=== Section Start ===

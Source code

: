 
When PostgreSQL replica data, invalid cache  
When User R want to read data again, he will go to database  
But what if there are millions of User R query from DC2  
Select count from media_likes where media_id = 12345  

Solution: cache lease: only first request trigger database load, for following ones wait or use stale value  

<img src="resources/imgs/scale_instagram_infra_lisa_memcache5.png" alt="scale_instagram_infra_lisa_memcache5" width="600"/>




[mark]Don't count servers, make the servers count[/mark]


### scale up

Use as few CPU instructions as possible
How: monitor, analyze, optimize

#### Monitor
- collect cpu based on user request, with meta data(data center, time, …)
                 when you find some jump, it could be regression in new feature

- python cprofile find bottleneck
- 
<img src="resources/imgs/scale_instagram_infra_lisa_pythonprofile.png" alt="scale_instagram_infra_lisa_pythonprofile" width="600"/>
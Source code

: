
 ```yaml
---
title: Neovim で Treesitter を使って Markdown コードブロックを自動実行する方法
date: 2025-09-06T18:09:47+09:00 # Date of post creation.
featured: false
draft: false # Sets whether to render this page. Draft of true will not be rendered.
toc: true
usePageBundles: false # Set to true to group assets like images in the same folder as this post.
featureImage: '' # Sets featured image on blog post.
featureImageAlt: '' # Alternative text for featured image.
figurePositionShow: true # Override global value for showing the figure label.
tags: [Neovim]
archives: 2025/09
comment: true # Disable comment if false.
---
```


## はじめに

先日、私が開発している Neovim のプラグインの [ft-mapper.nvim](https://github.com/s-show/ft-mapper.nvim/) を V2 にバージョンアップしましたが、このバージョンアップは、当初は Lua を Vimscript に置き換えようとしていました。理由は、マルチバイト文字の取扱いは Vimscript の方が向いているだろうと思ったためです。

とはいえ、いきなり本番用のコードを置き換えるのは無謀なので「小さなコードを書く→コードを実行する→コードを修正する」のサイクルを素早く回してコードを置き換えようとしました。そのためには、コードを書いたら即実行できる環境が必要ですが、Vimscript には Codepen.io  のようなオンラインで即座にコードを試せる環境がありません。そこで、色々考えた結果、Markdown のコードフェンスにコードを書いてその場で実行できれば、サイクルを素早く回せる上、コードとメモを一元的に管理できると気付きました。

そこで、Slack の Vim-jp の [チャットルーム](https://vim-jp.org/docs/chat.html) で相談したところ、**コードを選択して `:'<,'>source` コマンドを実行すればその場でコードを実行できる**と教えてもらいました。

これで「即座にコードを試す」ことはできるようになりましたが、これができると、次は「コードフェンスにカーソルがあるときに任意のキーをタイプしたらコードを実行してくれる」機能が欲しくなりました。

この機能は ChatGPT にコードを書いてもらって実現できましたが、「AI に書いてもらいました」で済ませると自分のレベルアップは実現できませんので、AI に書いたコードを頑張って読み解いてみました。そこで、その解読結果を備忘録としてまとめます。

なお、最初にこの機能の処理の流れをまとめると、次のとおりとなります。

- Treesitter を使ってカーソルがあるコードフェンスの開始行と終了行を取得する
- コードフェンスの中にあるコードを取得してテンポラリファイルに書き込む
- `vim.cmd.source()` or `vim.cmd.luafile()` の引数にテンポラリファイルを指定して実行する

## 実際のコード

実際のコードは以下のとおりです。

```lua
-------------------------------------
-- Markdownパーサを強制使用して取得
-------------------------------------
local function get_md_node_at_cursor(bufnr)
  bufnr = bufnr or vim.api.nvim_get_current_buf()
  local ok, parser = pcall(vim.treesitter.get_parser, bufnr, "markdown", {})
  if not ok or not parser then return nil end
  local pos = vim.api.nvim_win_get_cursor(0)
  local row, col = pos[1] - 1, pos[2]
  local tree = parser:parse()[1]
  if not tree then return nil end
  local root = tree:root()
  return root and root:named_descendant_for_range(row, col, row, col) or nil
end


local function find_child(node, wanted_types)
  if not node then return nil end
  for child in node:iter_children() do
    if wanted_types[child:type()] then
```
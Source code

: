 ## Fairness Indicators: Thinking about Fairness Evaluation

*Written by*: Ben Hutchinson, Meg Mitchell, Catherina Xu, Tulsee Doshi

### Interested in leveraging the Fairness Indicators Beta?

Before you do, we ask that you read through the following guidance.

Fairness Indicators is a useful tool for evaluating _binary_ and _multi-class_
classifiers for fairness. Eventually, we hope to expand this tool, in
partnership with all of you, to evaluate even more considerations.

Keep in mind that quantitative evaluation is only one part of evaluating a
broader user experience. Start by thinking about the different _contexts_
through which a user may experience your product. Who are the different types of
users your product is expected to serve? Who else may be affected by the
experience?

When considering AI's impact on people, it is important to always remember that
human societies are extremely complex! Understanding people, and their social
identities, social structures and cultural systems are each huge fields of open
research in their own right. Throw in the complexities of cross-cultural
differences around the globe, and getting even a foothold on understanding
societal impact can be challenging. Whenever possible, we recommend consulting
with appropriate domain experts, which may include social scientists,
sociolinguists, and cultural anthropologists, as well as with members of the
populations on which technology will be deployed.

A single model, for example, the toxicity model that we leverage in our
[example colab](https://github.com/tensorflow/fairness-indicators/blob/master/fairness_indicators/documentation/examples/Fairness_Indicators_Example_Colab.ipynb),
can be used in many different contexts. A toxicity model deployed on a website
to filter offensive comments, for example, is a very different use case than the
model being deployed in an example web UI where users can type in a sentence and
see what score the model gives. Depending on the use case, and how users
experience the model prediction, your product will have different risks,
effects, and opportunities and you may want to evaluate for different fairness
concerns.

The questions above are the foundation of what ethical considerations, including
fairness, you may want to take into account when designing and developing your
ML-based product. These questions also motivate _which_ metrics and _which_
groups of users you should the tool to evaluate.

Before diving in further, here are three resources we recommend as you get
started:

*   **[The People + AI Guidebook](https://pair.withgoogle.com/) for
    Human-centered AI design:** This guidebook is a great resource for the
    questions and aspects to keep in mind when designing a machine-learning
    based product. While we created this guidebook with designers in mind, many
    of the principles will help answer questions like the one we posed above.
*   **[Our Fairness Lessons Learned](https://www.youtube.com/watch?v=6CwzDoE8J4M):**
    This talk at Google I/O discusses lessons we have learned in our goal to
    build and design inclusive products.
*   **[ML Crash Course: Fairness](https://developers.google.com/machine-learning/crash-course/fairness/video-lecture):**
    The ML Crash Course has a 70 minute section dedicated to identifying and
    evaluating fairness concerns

=== Section End ===

# EXERCISE GOAL
Scan the listing above for the line that has "experience the model", then copy exactly from that line through the line that has "groups of users".

# EXERCISE OUTPUT
experience the model prediction, your product will have different risks,
effects, and opportunities and you may want to evaluate for different fairness
concerns.

The questions above are the foundation of what ethical considerations, including
fairness, you may want to take into account when designing and developing your
ML-based product. These questions also motivate _which_ metrics and _which_
groups of users you should the tool to evaluate.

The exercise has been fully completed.